■ **What to produce**:
Using the entries below, write out the line with "line, by the", the line with "Tuple in the", and every line in between, exactly as each is written.

(Data records)

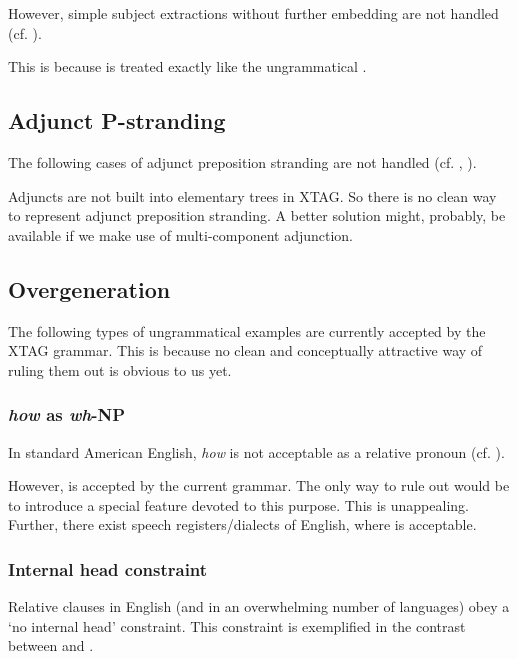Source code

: However, simple subject extractions without further embedding are not
handled (cf. ).

\enumsentence{who(ever) [ $\epsilon$$_{w_{i}}$ [ $\epsilon$$_{i}$ likes Bill ]]]}
This is because  is treated exactly like the ungrammatical .
\enumsentence{*the person [ $\epsilon$$_{w_{i}}$ [ $\epsilon$$_{i}$ likes Bill ]]]}


\subsection{Adjunct P-stranding}
The following cases of adjunct preposition stranding are not handled 
(cf. , ).


Adjuncts are not built into elementary trees in XTAG. So there is no
clean way to represent adjunct preposition stranding. A better
solution might, probably, be available if we make use of multi-component
adjunction. 

\subsection{Overgeneration}
The following types of ungrammatical examples are currently accepted by
the XTAG grammar. This is because no clean and conceptually attractive way
of ruling them out is obvious to us yet.

\subsubsection{{\em how} as {\em wh}-NP}
In standard American English, {\em how} is not acceptable as a 
relative pronoun (cf. ).

\enumsentence{*the way [ how [ PRO to solve this problem ]]]}

However,  is accepted by the current grammar.
The only way to rule  out would be to introduce a special feature
devoted to this purpose. This is unappealing. Further, there exist
speech registers/dialects of English, where  is acceptable. 

\subsubsection{Internal head constraint}
Relative clauses in English (and in an overwhelming number of languages)
obey a `no internal head' constraint. This constraint is exemplified in
the contrast between  and .

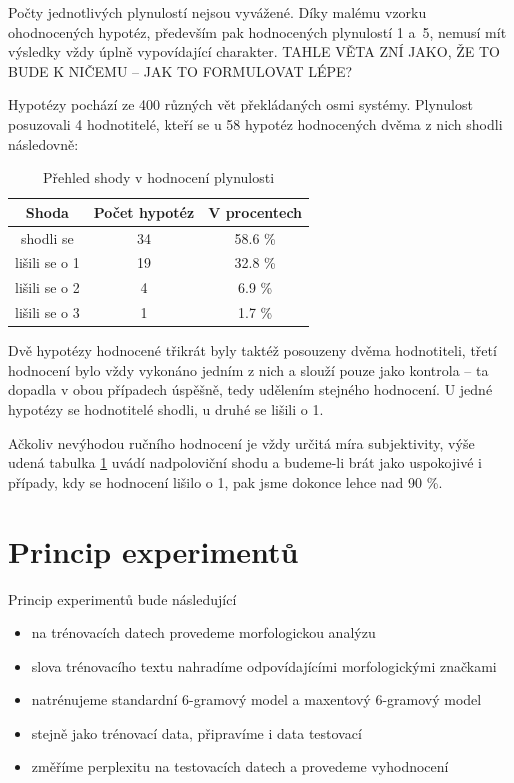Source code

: \documentclass[12pt,a4paper]{report}
\begin{document}
Počty jednotlivých plynulostí nejsou vyvážené. Díky malému vzorku ohodnocených hypotéz, především pak hodnocených plynulostí 1 a~5, nemusí mít výsledky vždy úplně vypovídající charakter. TAHLE VĚTA ZNÍ JAKO, ŽE TO BUDE K NIČEMU -- JAK TO FORMULOVAT LÉPE?

\pagebreak

Hypotézy pochází ze 400 různých vět překládaných osmi systémy. Plynulost posuzovali 4 hodnotitelé, kteří se u 58 hypotéz hodnocených dvěma z nich shodli následovně:

\begin{table}[!htbp]
\begin{center}\begin{tabular}{|c|c|c|}
	\hline
	\textbf{Shoda} & \textbf{Počet hypotéz} & \textbf{V procentech}\\
	\hline
	shodli se & 34 & 58.6 \%\\
	\hline
	lišili se o 1 & 19 & 32.8 \%\\
	\hline
	lišili se o 2 & 4 & 6.9 \%\\
	\hline
	lišili se o 3 & 1 & 1.7 \%\\
	\hline
\end{tabular}
\caption{Přehled shody v hodnocení plynulosti}\label{tb:shoda}
\end{center}\end{table}

Dvě hypotézy hodnocené třikrát byly taktéž posouzeny dvěma hodnotiteli, třetí hodnocení bylo vždy vykonáno jedním z nich a slouží pouze jako kontrola -- ta dopadla v obou případech úspěšně, tedy udělením stejného hodnocení. U jedné hypotézy se hodnotitelé shodli, u druhé se lišili o 1.

Ačkoliv nevýhodou ručního hodnocení je vždy určitá míra subjektivity, výše udená tabulka \ref{tb:shoda} uvádí nadpoloviční shodu a budeme-li brát jako uspokojivé i případy, kdy se hodnocení lišilo o 1, pak jsme dokonce lehce nad 90 \%.

\section{Princip experimentů}

Princip experimentů bude následující
\begin{itemize}
\item{na trénovacích datech provedeme morfologickou analýzu}
\item{slova trénovacího textu nahradíme odpovídajícími morfologickými značkami}
\item{natrénujeme standardní 6-gramový model a maxentový 6-gramový model}
\item{stejně jako trénovací data, připravíme i data testovací}
\item{změříme perplexitu na testovacích datech a provedeme vyhodnocení}
\end{itemize}
\end{document}
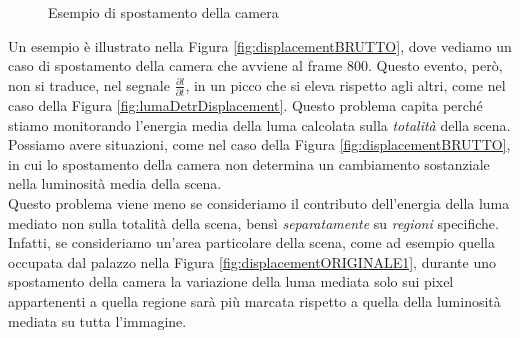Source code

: \begin{figure}[tb]
	\centering
	\caption{Esempio di spostamento della camera}
	\label{fig:testiDISPLACEMENT1}
\end{figure}
Un esempio \`e illustrato nella Figura \ref{fig:displacementBRUTTO}, dove vediamo un caso di spostamento della camera che avviene al frame $800$.
Questo evento, per\`o, non si traduce, nel segnale $\frac{\partial l}{\partial t}$, in un picco che si eleva rispetto agli altri, come nel caso della Figura \ref{fig:lumaDetrDisplacement}.
Questo problema capita perch\'e stiamo monitorando l'energia media della luma calcolata sulla \textit{totalit\`a} della scena.
Possiamo avere situazioni, come nel caso della Figura \ref{fig:displacementBRUTTO}, in cui lo spostamento della camera non determina un cambiamento sostanziale nella luminosit\`a media della scena.\\
Questo problema viene meno se consideriamo il contributo dell'energia della luma mediato non sulla totalit\`a della scena, bens\`i \textit{separatamente} su \textit{regioni} specifiche.
Infatti, se consideriamo un'area particolare della scena, come ad esempio quella occupata dal palazzo nella Figura \ref{fig:displacementORIGINALE1}, durante uno spostamento della camera la variazione della luma mediata solo sui pixel appartenenti a quella regione sar\`a pi\`u marcata rispetto a quella della luminosit\`a mediata su tutta l'immagine.
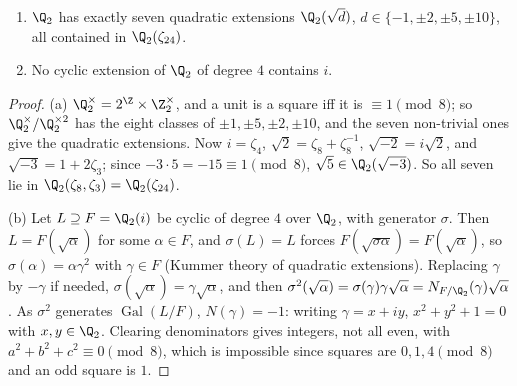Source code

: \begin{proposition}[$p=2$]\label{prop:Q2}
\begin{enumerate}[label=(\alph*)]
\item $\Q_2$ has exactly seven quadratic extensions $\Q_2(\sqrt d)$, $d\in\{-1,\pm2,\pm5,\pm10\}$, all contained in $\Q_2(\zeta_{24})$.
\item No cyclic extension of $\Q_2$ of degree $4$ contains $i$.
\end{enumerate}
\end{proposition}
\begin{proof}
(a) $\Q_2^\times=2^\Z\times\Z_2^\times$, and a unit is a square iff it is $\equiv1\pmod8$; so $\Q_2^\times/\Q_2^{\times2}$ has the eight classes of
$\pm1,\pm5,\pm2,\pm10$, and the seven non-trivial ones give the quadratic extensions. Now $i=\zeta_4$, $\sqrt2=\zeta_8+\zeta_8^{-1}$,
$\sqrt{-2}=i\sqrt2$, and $\sqrt{-3}=1+2\zeta_3$; since $-3\cdot5=-15\equiv1\pmod8$, $\sqrt5\in\Q_2(\sqrt{-3})$. So all seven lie in
$\Q_2(\zeta_8,\zeta_3)=\Q_2(\zeta_{24})$.

(b) Let $L\supseteq F=\Q_2(i)$ be cyclic of degree $4$ over $\Q_2$, with generator $\sigma$. Then $L=F(\sqrt\alpha)$ for some $\alpha\in F$, and
$\sigma(L)=L$ forces $F(\sqrt{\sigma\alpha})=F(\sqrt\alpha)$, so $\sigma(\alpha)=\alpha\gamma^2$ with $\gamma\in F$ (Kummer theory of quadratic
extensions). Replacing $\gamma$ by $-\gamma$ if needed, $\sigma(\sqrt\alpha)=\gamma\sqrt\alpha$, and then
$\sigma^2(\sqrt\alpha)=\sigma(\gamma)\gamma\sqrt\alpha=N_{F/\Q_2}(\gamma)\sqrt\alpha$. As $\sigma^2$ generates $\operatorname{Gal}(L/F)$, $N(\gamma)=-1$: writing
$\gamma=x+iy$, $x^2+y^2+1=0$ with $x,y\in\Q_2$. Clearing denominators gives integers, not all even, with $a^2+b^2+c^2\equiv0\pmod 8$, which is
impossible since squares are $0,1,4\pmod8$ and an odd square is $1$.
\end{proof}


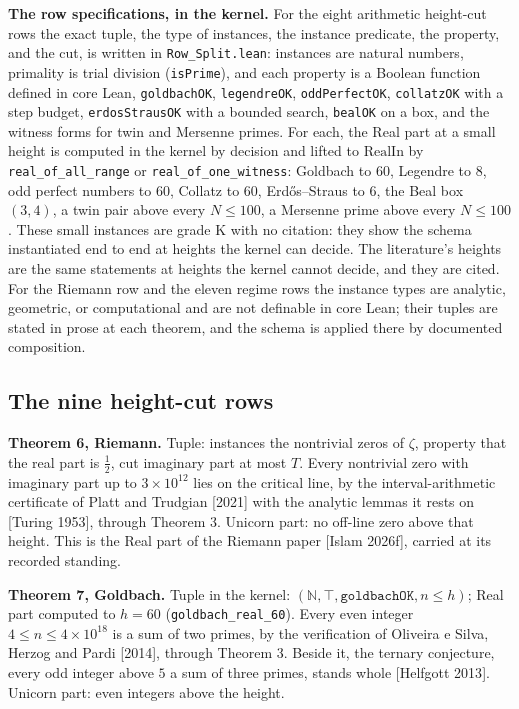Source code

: \documentclass[10pt,twocolumn]{article}
\begin{document}
\textbf{The row specifications, in the kernel.} For the eight arithmetic
height-cut rows the exact tuple, the type of instances, the instance
predicate, the property, and the cut, is written in
\texttt{Row\_Split.lean}: instances are natural numbers, primality is
trial division (\texttt{isPrime}), and each property is a Boolean
function defined in core Lean, \texttt{goldbachOK}, \texttt{legendreOK},
\texttt{oddPerfectOK}, \texttt{collatzOK} with a step budget,
\texttt{erdosStrausOK} with a bounded search, \texttt{bealOK} on a box,
and the witness forms for twin and Mersenne primes. For each, the Real
part at a small height is computed in the kernel by decision and lifted
to \(\mathrm{RealIn}\) by \texttt{real\_of\_all\_range} or
\texttt{real\_of\_one\_witness}: Goldbach to \(60\), Legendre to \(8\),
odd perfect numbers to \(60\), Collatz to \(60\), Erdős--Straus to
\(6\), the Beal box \((3, 4)\), a twin pair above every \(N \le 100\), a
Mersenne prime above every \(N \le 100\). These small instances are
grade K with no citation: they show the schema instantiated end to end
at heights the kernel can decide. The literature's heights are the same
statements at heights the kernel cannot decide, and they are cited. For
the Riemann row and the eleven regime rows the instance types are
analytic, geometric, or computational and are not definable in core
Lean; their tuples are stated in prose at each theorem, and the schema
is applied there by documented composition.

\hypertarget{the-nine-height-cut-rows}{%
\subsection{The nine height-cut rows}\label{the-nine-height-cut-rows}}

\textbf{Theorem 6, Riemann.} Tuple: instances the nontrivial zeros of
\(\zeta\), property that the real part is \(\tfrac12\), cut imaginary
part at most \(T\). Every nontrivial zero with imaginary part up to
\(3 \times 10^{12}\) lies on the critical line, by the
interval-arithmetic certificate of Platt and Trudgian {[}2021{]} with
the analytic lemmas it rests on {[}Turing 1953{]}, through Theorem 3.
Unicorn part: no off-line zero above that height. This is the Real part
of the Riemann paper {[}Islam 2026f{]}, carried at its recorded
standing.

\textbf{Theorem 7, Goldbach.} Tuple in the kernel:
\((\mathbb{N}, \top, \texttt{goldbachOK}, n \le h)\); Real part computed
to \(h = 60\) (\texttt{goldbach\_real\_60}). Every even integer
\(4 \le n \le 4 \times 10^{18}\) is a sum of two primes, by the
verification of Oliveira e Silva, Herzog and Pardi {[}2014{]}, through
Theorem 3. Beside it, the ternary conjecture, every odd integer above
\(5\) a sum of three primes, stands whole {[}Helfgott 2013{]}. Unicorn
part: even integers above the height.
\end{document}
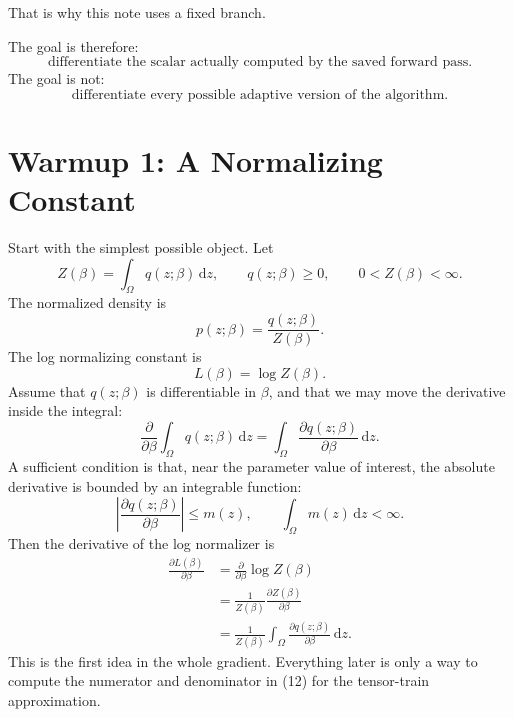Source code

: \documentclass[11pt]{article}
\theoremstyle{remark}
\newcommand{\dd}{\,\mathrm d}
\begin{document}
That is why this note uses a fixed branch.

\begin{center}
\end{center}

The goal is therefore:
\[
    \text{differentiate the scalar actually computed by the saved forward pass.}
    \tag{5}
\]
The goal is not:
\[
    \text{differentiate every possible adaptive version of the algorithm.}
    \tag{6}
\]

\section{Warmup 1: A Normalizing Constant}

Start with the simplest possible object.  Let
\[
    Z(\beta)=\int_\Omega q(z;\beta)\dd z,
    \qquad
    q(z;\beta)\ge 0,
    \qquad
    0<Z(\beta)<\infty.
    \tag{7}
\]
The normalized density is
\[
    p(z;\beta)=\frac{q(z;\beta)}{Z(\beta)}.
    \tag{8}
\]
The log normalizing constant is
\[
    L(\beta)=\log Z(\beta).
    \tag{9}
\]
Assume that \(q(z;\beta)\) is differentiable in \(\beta\), and that we may move
the derivative inside the integral:
\[
    \frac{\partial}{\partial\beta}
    \int_\Omega q(z;\beta)\dd z
    =
    \int_\Omega
    \frac{\partial q(z;\beta)}{\partial\beta}\dd z.
    \tag{10}
\]
A sufficient condition is that, near the parameter value of interest, the
absolute derivative is bounded by an integrable function:
\[
    \left|
    \frac{\partial q(z;\beta)}{\partial\beta}
    \right|
    \le m(z),
    \qquad
    \int_\Omega m(z)\dd z<\infty.
    \tag{11}
\]
Then the derivative of the log normalizer is
\[
\begin{aligned}
    \frac{\partial L(\beta)}{\partial\beta}
    &=
    \frac{\partial}{\partial\beta}\log Z(\beta)\\
    &=
    \frac{1}{Z(\beta)}
    \frac{\partial Z(\beta)}{\partial\beta}\\
    &=
    \frac{1}{Z(\beta)}
    \int_\Omega
    \frac{\partial q(z;\beta)}{\partial\beta}\dd z.
\end{aligned}
\tag{12}
\]
This is the first idea in the whole gradient.  Everything later is only a way
to compute the numerator and denominator in (12) for the tensor-train
approximation.
\end{document}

■ **Exercise result**:
\(3 \times 10^{12}\) lies on the critical line, by the
interval-arithmetic certificate of Platt and Trudgian {[}2021{]} with
the analytic lemmas it rests on {[}Turing 1953{]}, through Theorem 3.
Unicorn part: no off-line zero above that height. This is the Real part
of the Riemann paper {[}Islam 2026f{]}, carried at its recorded
standing.

\textbf{Theorem 7, Goldbach.} Tuple in the kernel:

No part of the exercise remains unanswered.